La lista completa dei dieci film preferiti di Stephen King
Su X lo scrittore ha pubblicato i dieci titoli senza gerarchie. Di seguito li riportiamo con anno e regista.
- Il salario della paura (William Friedkin, 1977)
- Il padrino – Parte II (Francis Ford Coppola, 1975)
- Getaway! (Sam Peckinpah, 1972)
- Ricomincio da capo (Groundhog Day, Harold Ramis, 1994)
- Casablanca (Michael Curtiz, 1942)
- Il tesoro della Sierra Madre (John Huston, 1942)
- Lo squalo (Jaws, Steven Spielberg, 1975)
- Mean Streets – Domenica in chiesa, lunedì all’inferno (Martin Scorsese, 1973)
- Incontri ravvicinati del terzo tipo (Close Encounters of the Third Kind, Steven Spielberg, 1978)
- La fiamma del peccato (Double Indemnity, Billy Wilder, 1944)
Perché alcune assenze sono significative
King ha scelto di escludere film tratti dai suoi romanzi.
- Non compaiono quindi Misery non deve morire, Le ali della libertà (The Shawshank Redemption), Il miglio verde e Stand By Me.
- La decisione sembra volontaria: evitare confronti con adattamenti legati al suo nome.
Cosa raccontano le scelte di King sul suo gusto cinematografico
Tra i titoli si nota una predilezione per i grandi maestri del cinema e i film che esplorano tensione, destino e moralità. La selezione spazia da noir e dramma a thriller e fantascienza.
Temi ricorrenti
- Tensione psicologica e pericolo imminente (Il salario della paura, Lo squalo).
- Riflessioni sul destino e la colpa (Il padrino – Parte II, La fiamma del peccato).
- Elementi di meraviglia e contatto con l’ignoto (Incontri ravvicinati del terzo tipo).
Consigli per la serata ideale secondo lo scrittore
Se cercate ispirazione per una visione, la lista offre opzioni per diversi stati d’animo.

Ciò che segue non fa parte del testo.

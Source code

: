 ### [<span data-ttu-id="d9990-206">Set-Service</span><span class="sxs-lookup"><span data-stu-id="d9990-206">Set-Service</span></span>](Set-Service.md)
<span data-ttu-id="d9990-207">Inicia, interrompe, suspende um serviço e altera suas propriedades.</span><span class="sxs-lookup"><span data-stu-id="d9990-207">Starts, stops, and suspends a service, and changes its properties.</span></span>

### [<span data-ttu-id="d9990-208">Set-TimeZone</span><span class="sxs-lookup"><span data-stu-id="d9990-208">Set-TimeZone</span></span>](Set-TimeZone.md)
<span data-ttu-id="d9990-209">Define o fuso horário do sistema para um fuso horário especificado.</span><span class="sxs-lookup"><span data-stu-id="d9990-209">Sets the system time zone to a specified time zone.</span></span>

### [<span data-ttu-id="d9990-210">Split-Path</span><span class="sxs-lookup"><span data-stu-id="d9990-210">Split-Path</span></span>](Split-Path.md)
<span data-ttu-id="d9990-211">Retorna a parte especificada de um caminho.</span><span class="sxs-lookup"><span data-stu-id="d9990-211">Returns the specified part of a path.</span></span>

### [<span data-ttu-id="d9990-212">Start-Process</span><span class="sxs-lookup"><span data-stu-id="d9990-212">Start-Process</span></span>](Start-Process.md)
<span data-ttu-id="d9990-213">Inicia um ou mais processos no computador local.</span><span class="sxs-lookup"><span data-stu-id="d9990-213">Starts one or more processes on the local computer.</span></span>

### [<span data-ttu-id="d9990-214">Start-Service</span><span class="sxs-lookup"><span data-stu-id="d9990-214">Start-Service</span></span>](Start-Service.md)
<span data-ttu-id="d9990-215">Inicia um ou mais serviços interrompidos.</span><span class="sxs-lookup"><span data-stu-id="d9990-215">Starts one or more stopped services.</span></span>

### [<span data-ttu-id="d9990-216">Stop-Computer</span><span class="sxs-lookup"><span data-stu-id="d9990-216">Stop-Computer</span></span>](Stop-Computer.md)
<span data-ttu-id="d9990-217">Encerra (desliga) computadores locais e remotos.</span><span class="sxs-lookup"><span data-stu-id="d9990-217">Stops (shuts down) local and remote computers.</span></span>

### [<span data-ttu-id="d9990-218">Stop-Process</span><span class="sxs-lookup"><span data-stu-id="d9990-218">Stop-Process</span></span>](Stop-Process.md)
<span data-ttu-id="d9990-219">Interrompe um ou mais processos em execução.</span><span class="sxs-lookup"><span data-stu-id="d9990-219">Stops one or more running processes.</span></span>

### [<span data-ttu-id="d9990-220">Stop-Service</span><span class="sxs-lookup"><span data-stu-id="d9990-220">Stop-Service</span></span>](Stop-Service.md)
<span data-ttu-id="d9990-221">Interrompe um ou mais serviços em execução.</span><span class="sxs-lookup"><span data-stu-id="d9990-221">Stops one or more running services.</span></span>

- Per adrenalina pura: Il salario della paura o Lo squalo.
- Per una notte di cinema classico: Casablanca o Il tesoro della Sierra Madre.
- Per riflettere su colpa e ambizione: Il padrino – Parte II e La fiamma del peccato.
Reazioni pubbliche e lo spazio del dibattito
La condivisione su X ha suscitato commenti e confronti tra fan e critici. Molti hanno apprezzato la varietà delle proposte.
- Alcuni follower hanno elencato i propri preferiti in risposta.
- Altri hanno sottolineato come l’assenza dei film tratti dai suoi libri abbia reso la lista più neutra.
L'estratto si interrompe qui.